According to BBC reporting, there’s a man who got a copy of his driving data from a company called LexisNexis. It was 130 pages long. Six months of every trip he and his wife took, logged, packaged, and sold without them knowing. Shortly after, his insurance costs jumped 21%. An insurance agent confirmed the data was a factor.
He hadn’t signed anything that felt like permission. He’d just set up his car’s infotainment system.
That’s where we are with car privacy in 2026. Modern vehicles are collecting your location, your speed, how hard you brake, who’s sitting next to you, and in some cases your weight, age, facial expressions, and driving patterns. Mozilla examined 25 car brands and found every single one failed its privacy and security standards. Cars, Mozilla concluded, were the worst product category it had ever reviewed for privacy. And most people have no idea any of this is happening.
What your car already knows about you
Location data is the obvious one. Your car knows everywhere you go, how often, and at what time. But modern vehicles go further. Sensors in the seats, dashboard, steering wheel, and cabin cameras can capture your weight, your age, your facial expressions, whether you’re wearing a seatbelt, and how you react behind the wheel. Kia’s privacy policy at one point listed “sex life” among the categories of data the company may collect, something a spokesperson later attributed to California’s legal definition of sensitive data rather than actual collection, though the company declined to specify what it does collect.
General Motors sold driver location data to LexisNexis, a data broker that packages and resells consumer information. Both federal and state agencies took action. GM is now barred from selling vehicle data for five years but faces no permanent prohibition and can resume the practice afterward with consent requirements attached. LexisNexis is still buying data from other manufacturers and apps.
Mozilla found 19 of the 25 car brands it studied said they might sell your data. That’s not a loophole. That’s the business model.

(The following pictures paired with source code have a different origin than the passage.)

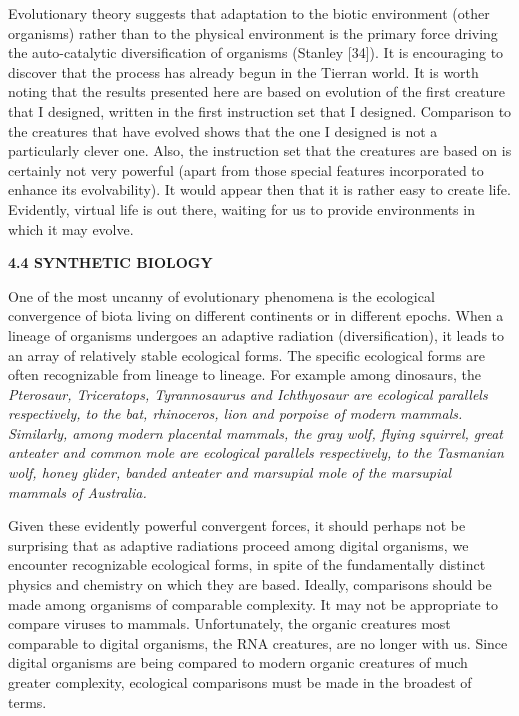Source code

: Evolutionary theory suggests that adaptation to the biotic environment (other
organisms) rather than to the physical environment is the primary force
driving the auto-catalytic diversification of organisms (Stanley [34]).  It
is encouraging to discover that the process has already begun in the Tierran
world.  It is worth noting that the results presented here are based on
evolution of the first creature that I designed, written in the first
instruction set that I designed.  Comparison to the creatures that have
evolved shows that the one I designed is not a particularly clever one.  Also,
the instruction set that the creatures are based on is certainly not very
powerful (apart from those special features incorporated to enhance its
evolvability).  It would appear then that it is rather easy to create life.
Evidently, virtual life is out there, waiting for us to provide environments
in which it may evolve.

\LP
\bf 4.4 SYNTHETIC BIOLOGY\rm
\eLP

One of the most uncanny of evolutionary phenomena is the ecological convergence
of biota living on different continents or in different epochs.  When a
lineage of organisms undergoes an adaptive radiation (diversification),
it leads to an array of relatively stable ecological forms.  The specific
ecological forms are often recognizable from lineage to lineage.  For example
among dinosaurs, the \it Pterosaur\rm, \it Triceratops\rm,
\it Tyrannosaurus \rm and \it Ichthyosaur \rm
are ecological parallels respectively, to the bat, rhinoceros, lion and
porpoise of modern mammals.  Similarly, among modern placental mammals, the
gray wolf, flying squirrel, great anteater and common mole are ecological
parallels respectively, to the Tasmanian wolf, honey glider, banded anteater
and marsupial mole of the marsupial mammals of Australia.

Given these evidently powerful convergent forces, it should perhaps not be
surprising that as adaptive radiations proceed among digital organisms, we
encounter recognizable ecological forms, in spite of the fundamentally
distinct physics and chemistry on which they are based.  Ideally, comparisons
should be made among organisms of comparable complexity.  It may not be
appropriate to compare viruses to mammals.  Unfortunately, the organic
creatures most comparable to digital organisms, the RNA creatures, are no
longer with us.  Since digital organisms are being compared to modern organic
creatures of much greater complexity, ecological comparisons must be made in
the broadest of terms.

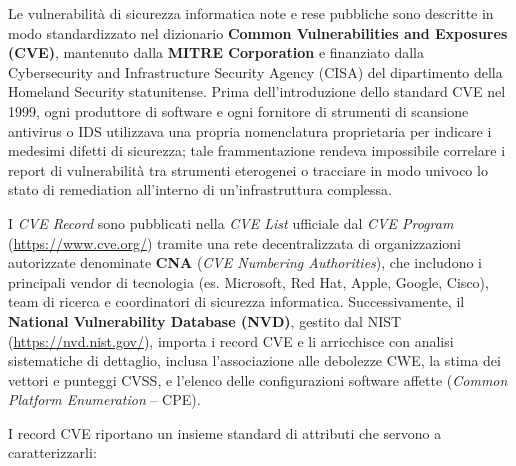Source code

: \documentclass[../../main.tex]{subfiles}
\begin{document}
Le vulnerabilità di sicurezza informatica note e rese pubbliche sono descritte in modo standardizzato nel dizionario \textbf{Common Vulnerabilities and Exposures (CVE)}, mantenuto dalla \textbf{MITRE Corporation} e finanziato dalla Cybersecurity and Infrastructure Security Agency (CISA) del dipartimento della Homeland Security statunitense. Prima dell'introduzione dello standard CVE nel 1999, ogni produttore di software e ogni fornitore di strumenti di scansione antivirus o IDS utilizzava una propria nomenclatura proprietaria per indicare i medesimi difetti di sicurezza; tale frammentazione rendeva impossibile correlare i report di vulnerabilità tra strumenti eterogenei o tracciare in modo univoco lo stato di remediation all'interno di un'infrastruttura complessa.

I \textit{CVE Record} sono pubblicati nella \textit{CVE List} ufficiale dal \textit{CVE Program} (\url{https://www.cve.org/}) tramite una rete decentralizzata di organizzazioni autorizzate denominate \textbf{CNA} (\textit{CVE Numbering Authorities}), che includono i principali vendor di tecnologia (es. Microsoft, Red Hat, Apple, Google, Cisco), team di ricerca e coordinatori di sicurezza informatica. Successivamente, il \textbf{National Vulnerability Database (NVD)}, gestito dal NIST (\url{https://nvd.nist.gov/}), importa i record CVE e li arricchisce con analisi sistematiche di dettaglio, inclusa l'associazione alle debolezze CWE, la stima dei vettori e punteggi CVSS, e l'elenco delle configurazioni software affette (\textit{Common Platform Enumeration} -- CPE).

I record CVE riportano un insieme standard di attributi che servono a caratterizzarli:
\end{document}
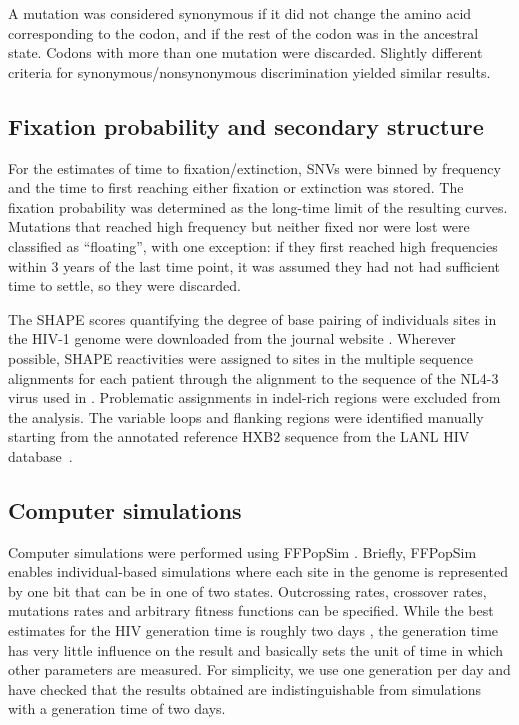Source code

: \documentclass[11pt]{article}
\begin{document}
A mutation was considered synonymous if it did not change the amino acid
corresponding to the codon, and if the rest of the codon was in the ancestral
state. Codons with more than one mutation were discarded. Slightly different
criteria for synonymous/nonsynonymous discrimination yielded similar results.

\subsection*{Fixation probability and secondary structure}
For the estimates of time to fixation/extinction, SNVs were binned by
frequency and the time to first reaching either fixation or extinction was
stored. The fixation probability was determined as the long-time limit of the
resulting curves. Mutations that reached high frequency but neither fixed nor
were lost were classified as ``floating'', with one exception: if they first
reached high frequencies within 3 years of the last time point, it was assumed
they had not had sufficient time to settle, so they were discarded.

The SHAPE scores quantifying the degree of base pairing of individuals sites in
the HIV-1 genome were downloaded from the journal website
\citep{watts_architecture_2009}. Wherever possible, SHAPE reactivities were
assigned to sites in the multiple sequence alignments for each patient through
the alignment to the sequence of the NL4-3 virus used in
\citep{watts_architecture_2009}. Problematic assignments in indel-rich
regions were excluded from the analysis. The variable loops and flanking
regions were identified manually starting from the annotated reference HXB2
sequence from the LANL HIV database~\citep{LANL2012}. 

\subsection*{Computer simulations}
Computer simulations were performed using FFPopSim
\citep{zanini_ffpopsim:_2012}. Briefly, FFPopSim enables individual-based
simulations where each site in the genome is represented by one bit that can be
in one of two states. Outcrossing rates, crossover rates, mutations rates and
arbitrary fitness functions can be specified. While the best estimates
for the HIV generation time is roughly two days
\citep{perelson_hiv-1_1996, markowitz_novel_2003}, the generation time
has very little influence on the result and basically sets the unit of
time in which other parameters are measured. For simplicity, we use one
generation per day and have checked that the results obtained are
indistinguishable from simulations with a generation time of two days.
\end{document}
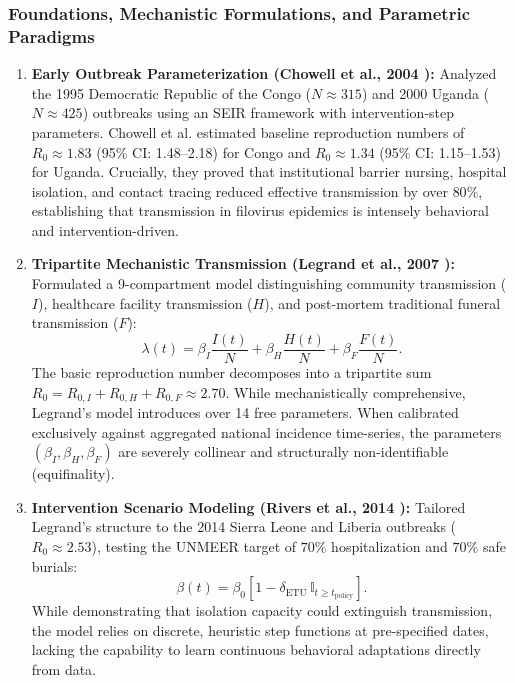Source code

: \documentclass[11pt,a4paper]{article}
\begin{document}
\subsubsection{Foundations, Mechanistic Formulations, and Parametric Paradigms}
\begin{enumerate}
    \item \textbf{Early Outbreak Parameterization (Chowell et al., 2004 \cite{chowell2004basic}):} Analyzed the 1995 Democratic Republic of the Congo ($N \approx 315$) and 2000 Uganda ($N \approx 425$) outbreaks using an SEIR framework with intervention-step parameters. Chowell et al. estimated baseline reproduction numbers of $R_0 \approx 1.83$ (95\% CI: 1.48--2.18) for Congo and $R_0 \approx 1.34$ (95\% CI: 1.15--1.53) for Uganda. Crucially, they proved that institutional barrier nursing, hospital isolation, and contact tracing reduced effective transmission by over $80\%$, establishing that transmission in filovirus epidemics is intensely behavioral and intervention-driven.
    \item \textbf{Tripartite Mechanistic Transmission (Legrand et al., 2007 \cite{legrand2007understanding}):} Formulated a 9-compartment model distinguishing community transmission ($I$), healthcare facility transmission ($H$), and post-mortem traditional funeral transmission ($F$):
    \begin{equation}
        \lambda(t) = \beta_I \frac{I(t)}{N} + \beta_H \frac{H(t)}{N} + \beta_F \frac{F(t)}{N}.
        \label{eq:legrand_force}
    \end{equation}
    The basic reproduction number decomposes into a tripartite sum $R_0 = R_{0,I} + R_{0,H} + R_{0,F} \approx 2.70$. While mechanistically comprehensive, Legrand's model introduces over 14 free parameters. When calibrated exclusively against aggregated national incidence time-series, the parameters $(\beta_I, \beta_H, \beta_F)$ are severely collinear and structurally non-identifiable (equifinality).
    \item \textbf{Intervention Scenario Modeling (Rivers et al., 2014 \cite{rivers2014modeling}):} Tailored Legrand's structure to the 2014 Sierra Leone and Liberia outbreaks ($R_0 \approx 2.53$), testing the UNMEER target of $70\%$ hospitalization and $70\%$ safe burials:
    \begin{equation}
        \beta(t) = \beta_0 \left[1 - \delta_{\text{ETU}} \, \mathbb{I}_{t \ge t_{\text{policy}}}\right].
    \end{equation}
    While demonstrating that isolation capacity could extinguish transmission, the model relies on discrete, heuristic step functions at pre-specified dates, lacking the capability to learn continuous behavioral adaptations directly from data.

\end{enumerate}
\end{document}
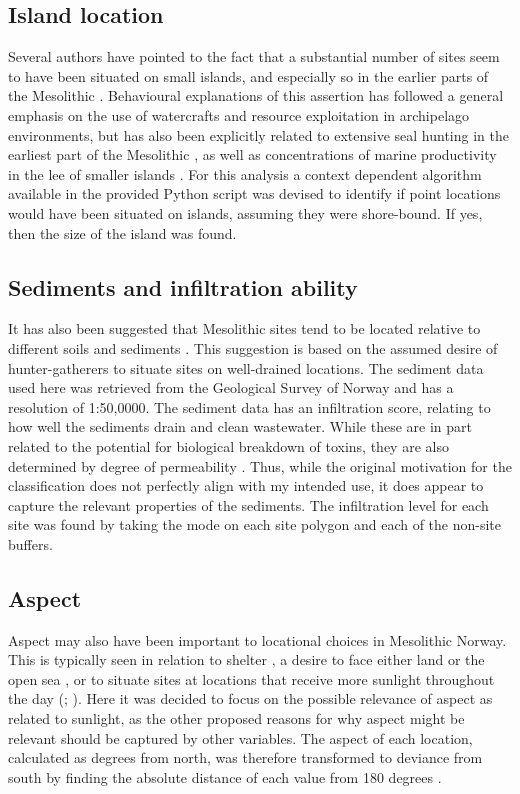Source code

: \documentclass[12pt, a4paper]{article}
\begin{document}
\subsection{Island location}
Several authors have pointed to the fact that a substantial number of sites seem to have been situated on small islands, and especially so in the earlier parts of the Mesolithic \citep[e.g.][]{nyland2012, bjerck2013, bjerck2017}. Behavioural explanations of this assertion has followed a general emphasis on the use of watercrafts and resource exploitation in archipelago environments, but has also been explicitly related to extensive seal hunting in the earliest part of the Mesolithic \citep{bjerck2017}, as well as concentrations of marine productivity in the lee of smaller islands \citep{breivik2014,schmitt2015}. For this analysis a context dependent algorithm available in the provided Python script was devised to identify if point locations would have been situated on islands, assuming they were shore-bound. If yes, then the size of the island was found.

\subsection{Sediments and infiltration ability}
It has also been suggested that Mesolithic sites tend to be located relative to different soils and sediments \citep[see][]{bergsvik1995, berghansen2009}. This suggestion is based on the assumed desire of hunter-gatherers to situate sites on well-drained locations. The sediment data used here was retrieved from the Geological Survey of Norway and has a resolution of 1:50,0000. The sediment data has an infiltration score, relating to how well the sediments drain and clean wastewater. While these are in part related to the potential for biological breakdown of toxins, they are also determined by degree of permeability \citep{ngu2015}. Thus, while the original motivation for the classification does not perfectly align with my intended use, it does appear to capture the relevant properties of the sediments. The infiltration level for each site was found by taking the mode on each site polygon and each of the non-site buffers. 

\subsection{Aspect}
Aspect may also have been important to locational choices in Mesolithic Norway. This is typically seen in relation to shelter \citep[][47]{berghansen2009}, a desire to face either land or the open sea \citep{darmark2018}, or to situate sites at locations that receive more sunlight throughout the day (\citealp[][58]{mikkelsen1989}; \citealp[][113]{berghansen2009}). Here it was decided to focus on the possible relevance of aspect as related to sunlight, as the other proposed reasons for why aspect might be relevant should be captured by other variables. The aspect of each location, calculated as degrees from north, was therefore transformed to deviance from south by finding the absolute distance of each value from 180 degrees \citep[][]{spencer2018}. 
\end{document}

The permission structure that enables all of this is the privacy policy you clicked through when you set up your infotainment system. Or the terms you agreed to when you downloaded the companion app. Or the insurance telematics program you enrolled in hoping for a discount. A Maryland analysis found 31% of drivers who enrolled in telematics saw their rates drop. Prices went up for 24% and 45% saw no change. The data collection happened for everyone regardless of outcome.
The law
A federal mandate is coming that will require car manufacturers to install advanced impaired driving prevention technology in new passenger vehicles. The intent is legitimate, keeping drunk and drowsy drivers off the road using infrared cameras and biometric sensors that monitor eye movement, body language, and other behavioral signals.
The problem is the law includes zero provisions addressing what happens to the data these systems create.
Privacy advocates are not arguing against keeping impaired drivers off the road. The argument is harder to dismiss. You are about to have biometric health data, infrared scans of your body and behavior, collected every time you sit behind the wheel, with no rules limiting what automakers can do with it, who they can sell it to, or how long they can keep it.
The National Highway Traffic Safety Administration said it is committed to reducing impaired driving fatalities and continues to address privacy concerns. That’s not a framework. That’s a statement of intent with no enforcement mechanism attached.
Jen Caltrider, who led Mozilla’s car research, put it directly: “So many of the data collecting advances we see in cars are done under the guise of safety.” The impaired driving mandate is the clearest example of that pattern yet. A legitimate safety goal becomes the mechanism for expanding the data collection empire with legal cover and no corresponding protections.
Implementation will likely be delayed because the technology isn’t fully ready. That delay is not a solution. It’s a countdown.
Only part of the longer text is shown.